本帖最后由 ten$1 于 2020-7-11 22:21 编辑

第一次实验：
import urllib.request
from bs4 import BeautifulSoup
import os

def Download(url,picAlt,name):
path = 'D:\\pythonD爬虫妹子图\\'+picAlt+'\\'
if not os.path.exists(path):
   os.makedirs(path)
urllib.request.urlretrieve( url, '{0}{1}.jpg'.format(path, name))

header = {
"User-Agent":'Mozilla/5.0 (X11; Linux x86_64) AppleWebKit/537.36 (KHTML, like Gecko) Chrome/48.0.2564.116 Safari/537.36',
'Accept': '*/*',
'Accept-Language': 'en-US,en;q=0.8',
'Cache-Control': 'max-age=0',
'Connection': 'keep-alive'
}

def run(targetUrl, beginNUM ,endNUM):
req = urllib.request.Request(url=targetUrl,headers=header)
response = urllib.request.urlopen(req)
html = response.read().decode('gb2312','ignore')
soup = BeautifulSoup(html, 'html.parser')
Divs = soup.find_all('div',attrs={'id':'big-pic' })
nowpage = soup.find('span',attrs={'class':'nowpage'}).get_text()
totalpage= soup.find('span',attrs={'class':'totalpage'}).get_text()
if beginNUM ==endNUM :
   return
for div in Divs:
   beginNUM = beginNUM+1

   if div.find("a") is None :
         print("没有下一张了")
         return
   elif div.find("a")['href'] is None or div.find("a")['href']=="":
         print("没有下一张了None")
         return
   print("下载信息：总进度：",beginNUM,"/",endNUM," ，正在下载套图：(",nowpage,"/",totalpage,")")

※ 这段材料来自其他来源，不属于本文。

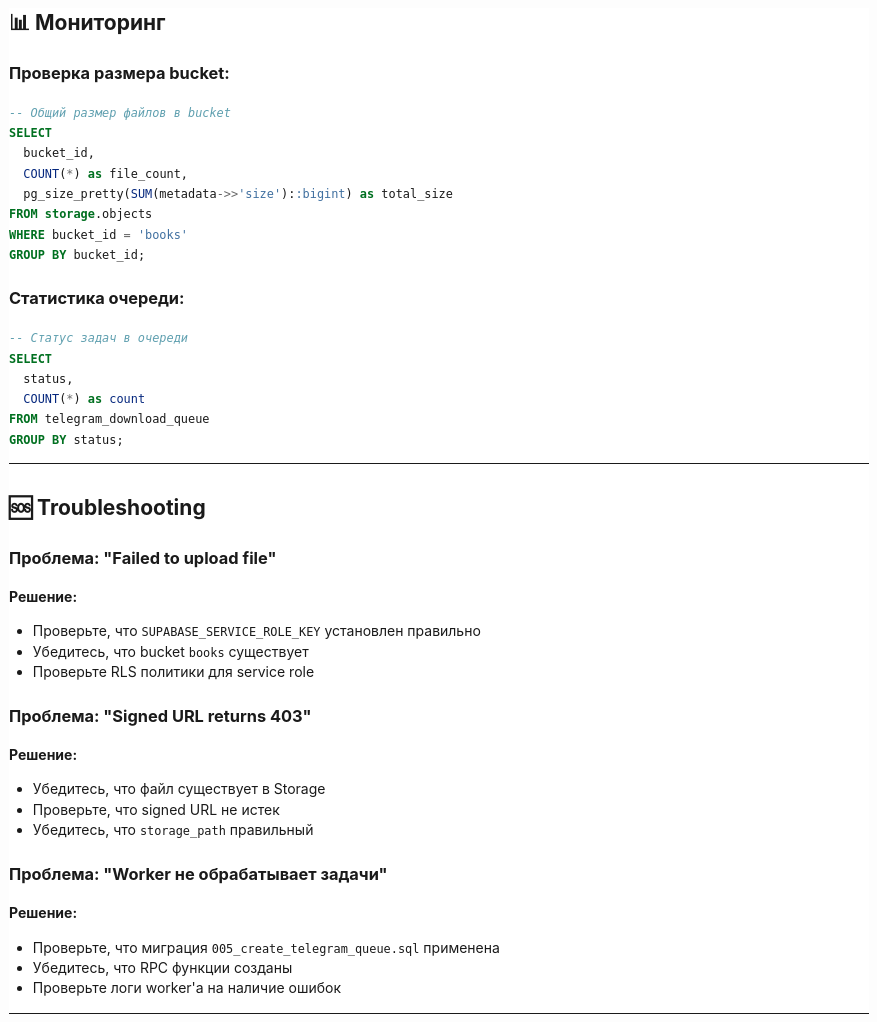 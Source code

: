 
## 📊 Мониторинг

### Проверка размера bucket:

```sql
-- Общий размер файлов в bucket
SELECT 
  bucket_id,
  COUNT(*) as file_count,
  pg_size_pretty(SUM(metadata->>'size')::bigint) as total_size
FROM storage.objects
WHERE bucket_id = 'books'
GROUP BY bucket_id;
```

### Статистика очереди:

```sql
-- Статус задач в очереди
SELECT 
  status,
  COUNT(*) as count
FROM telegram_download_queue
GROUP BY status;
```

---

## 🆘 Troubleshooting

### Проблема: "Failed to upload file"

**Решение:**
- Проверьте, что `SUPABASE_SERVICE_ROLE_KEY` установлен правильно
- Убедитесь, что bucket `books` существует
- Проверьте RLS политики для service role

### Проблема: "Signed URL returns 403"

**Решение:**
- Убедитесь, что файл существует в Storage
- Проверьте, что signed URL не истек
- Убедитесь, что `storage_path` правильный

### Проблема: "Worker не обрабатывает задачи"

**Решение:**
- Проверьте, что миграция `005_create_telegram_queue.sql` применена
- Убедитесь, что RPC функции созданы
- Проверьте логи worker'а на наличие ошибок

--- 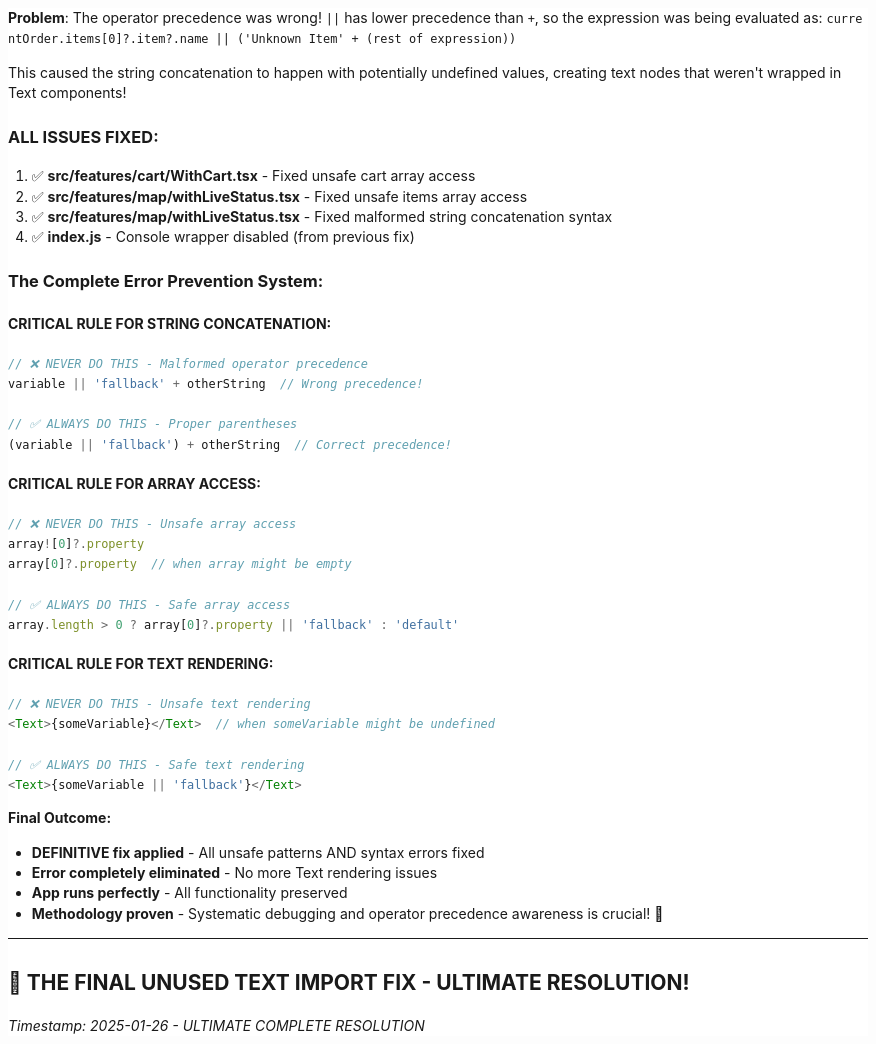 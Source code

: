 **Problem**: The operator precedence was wrong! `||` has lower precedence than `+`, so the expression was being evaluated as:
`currentOrder.items[0]?.item?.name || ('Unknown Item' + (rest of expression))`

This caused the string concatenation to happen with potentially undefined values, creating text nodes that weren't wrapped in Text components!

### **ALL ISSUES FIXED:**
1. ✅ **src/features/cart/WithCart.tsx** - Fixed unsafe cart array access
2. ✅ **src/features/map/withLiveStatus.tsx** - Fixed unsafe items array access
3. ✅ **src/features/map/withLiveStatus.tsx** - Fixed malformed string concatenation syntax
4. ✅ **index.js** - Console wrapper disabled (from previous fix)

### **The Complete Error Prevention System:**

#### **CRITICAL RULE FOR STRING CONCATENATION:**
```javascript
// ❌ NEVER DO THIS - Malformed operator precedence
variable || 'fallback' + otherString  // Wrong precedence!

// ✅ ALWAYS DO THIS - Proper parentheses
(variable || 'fallback') + otherString  // Correct precedence!
```

#### **CRITICAL RULE FOR ARRAY ACCESS:**
```javascript
// ❌ NEVER DO THIS - Unsafe array access
array![0]?.property
array[0]?.property  // when array might be empty

// ✅ ALWAYS DO THIS - Safe array access
array.length > 0 ? array[0]?.property || 'fallback' : 'default'
```

#### **CRITICAL RULE FOR TEXT RENDERING:**
```javascript
// ❌ NEVER DO THIS - Unsafe text rendering
<Text>{someVariable}</Text>  // when someVariable might be undefined

// ✅ ALWAYS DO THIS - Safe text rendering
<Text>{someVariable || 'fallback'}</Text>
```

**Final Outcome:**
- **DEFINITIVE fix applied** - All unsafe patterns AND syntax errors fixed
- **Error completely eliminated** - No more Text rendering issues
- **App runs perfectly** - All functionality preserved
- **Methodology proven** - Systematic debugging and operator precedence awareness is crucial! 🎯

---

## 🎯 **THE FINAL UNUSED TEXT IMPORT FIX - ULTIMATE RESOLUTION!**
*Timestamp: 2025-01-26 - ULTIMATE COMPLETE RESOLUTION*
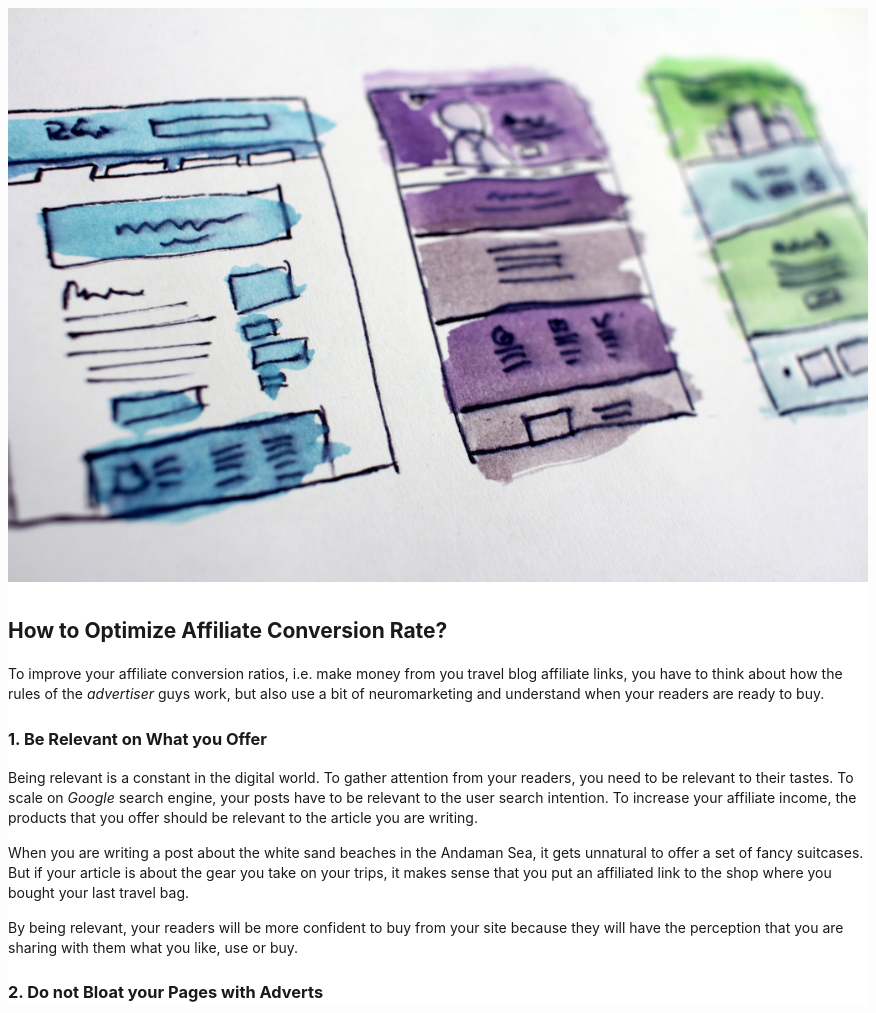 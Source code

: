 ![How to improve affiliate benefits - Photo by Hal Gatewood on Unsplash](../../images/optimize-affiliation-programs.jpg)

## How to Optimize Affiliate Conversion Rate?

To improve your affiliate conversion ratios, i.e. make money from you travel blog affiliate links, you have to think about how the rules of the _advertiser_ guys work, but also use a bit of neuromarketing and understand when your readers are ready to buy.

### 1. Be Relevant on What you Offer

Being relevant is a constant in the digital world. To gather attention from your readers, you need to be relevant to their tastes. To scale on _Google_ search engine, your posts have to be relevant to the user search intention. To increase your affiliate income, the products that you offer should be relevant to the article you are writing.

When you are writing a post about the white sand beaches in the Andaman Sea, it gets unnatural to offer a set of fancy suitcases. But if your article is about the gear you take on your trips, it makes sense that you put an affiliated link to the shop where you bought your last travel bag.

By being relevant, your readers will be more confident to buy from your site because they will have the perception that you are sharing with them what you like, use or buy.

### 2. Do not Bloat your Pages with Adverts
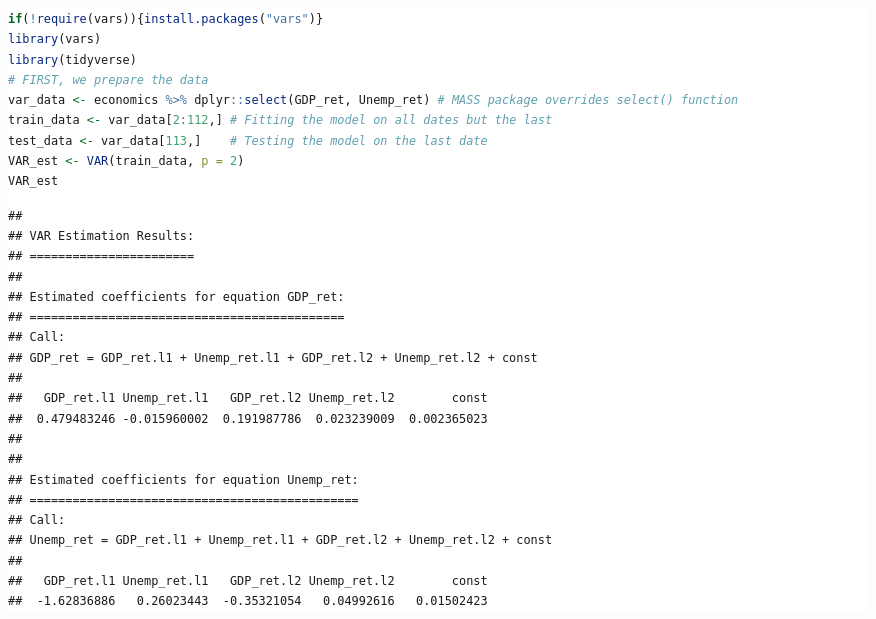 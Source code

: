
 ``` r
if(!require(vars)){install.packages("vars")}
library(vars)
library(tidyverse)
# FIRST, we prepare the data
var_data <- economics %>% dplyr::select(GDP_ret, Unemp_ret) # MASS package overrides select() function
train_data <- var_data[2:112,] # Fitting the model on all dates but the last
test_data <- var_data[113,]    # Testing the model on the last date
VAR_est <- VAR(train_data, p = 2)
VAR_est
```

    ## 
    ## VAR Estimation Results:
    ## ======================= 
    ## 
    ## Estimated coefficients for equation GDP_ret: 
    ## ============================================ 
    ## Call:
    ## GDP_ret = GDP_ret.l1 + Unemp_ret.l1 + GDP_ret.l2 + Unemp_ret.l2 + const 
    ## 
    ##   GDP_ret.l1 Unemp_ret.l1   GDP_ret.l2 Unemp_ret.l2        const 
    ##  0.479483246 -0.015960002  0.191987786  0.023239009  0.002365023 
    ## 
    ## 
    ## Estimated coefficients for equation Unemp_ret: 
    ## ============================================== 
    ## Call:
    ## Unemp_ret = GDP_ret.l1 + Unemp_ret.l1 + GDP_ret.l2 + Unemp_ret.l2 + const 
    ## 
    ##   GDP_ret.l1 Unemp_ret.l1   GDP_ret.l2 Unemp_ret.l2        const 
    ##  -1.62836886   0.26023443  -0.35321054   0.04992616   0.01502423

   if int(nowpage)<int(totalpage):
         nextPageLink ="http://www.mmonly.cc/mmtp/qcmn/" +(div.find('a')['href'])
   elif int(nowpage)==int(totalpage):
         nextPageLink = (div.find('a')['href'])

   picLink = (div.find('a').find('img')['src'])
   picAlt = (div.find('a').find('img'))['alt']
   print('下载的图片链接:',picLink)
   print('套图名：[ ', picAlt , ' ] ')
   print('开始下载...........')
   Download(picLink,picAlt, nowpage)
   print("下载成功！")
   print('下一页链接:',nextPageLink)
   run(nextPageLink,beginNUM ,endNUM)
   return

if __name__ == '__main__':
targetUrl ="http://www.mmonly.cc/mmtp/qcmn/237269.html"
run(targetUrl,beginNUM=0,endNUM=70)
print(" OVER")

结果
Traceback (most recent call last):
File "/Library/Frameworks/Python.framework/Versions/3.8/lib/python3.8/urllib/request.py", line 1350, in do_open
h.request(req.get_method(), req.selector, req.data, headers,
File "/Library/Frameworks/Python.framework/Versions/3.8/lib/python3.8/http/client.py", line 1240, in request
self._send_request(method, url, body, headers, encode_chunked)
File "/Library/Frameworks/Python.framework/Versions/3.8/lib/python3.8/http/client.py", line 1286, in _send_request
self.endheaders(body, encode_chunked=encode_chunked)
File "/Library/Frameworks/Python.framework/Versions/3.8/lib/python3.8/http/client.py", line 1235, in endheaders
self._send_output(message_body, encode_chunked=encode_chunked)
File "/Library/Frameworks/Python.framework/Versions/3.8/lib/python3.8/http/client.py", line 1006, in _send_output
self.send(msg)
File "/Library/Frameworks/Python.framework/Versions/3.8/lib/python3.8/http/client.py", line 946, in send
self.connect()
File "/Library/Frameworks/Python.framework/Versions/3.8/lib/python3.8/http/client.py", line 1409, in connect
self.sock = self._context.wrap_socket(self.sock,
File "/Library/Frameworks/Python.framework/Versions/3.8/lib/python3.8/ssl.py", line 500, in wrap_socket
return self.sslsocket_class._create(
File "/Library/Frameworks/Python.framework/Versions/3.8/lib/python3.8/ssl.py", line 1040, in _create
self.do_handshake()
File "/Library/Frameworks/Python.framework/Versions/3.8/lib/python3.8/ssl.py", line 1309, in do_handshake
self._sslobj.do_handshake()
ssl.SSLCertVerificationError: certificate verify failed: unable to get local issuer certificate (_ssl.c:1108)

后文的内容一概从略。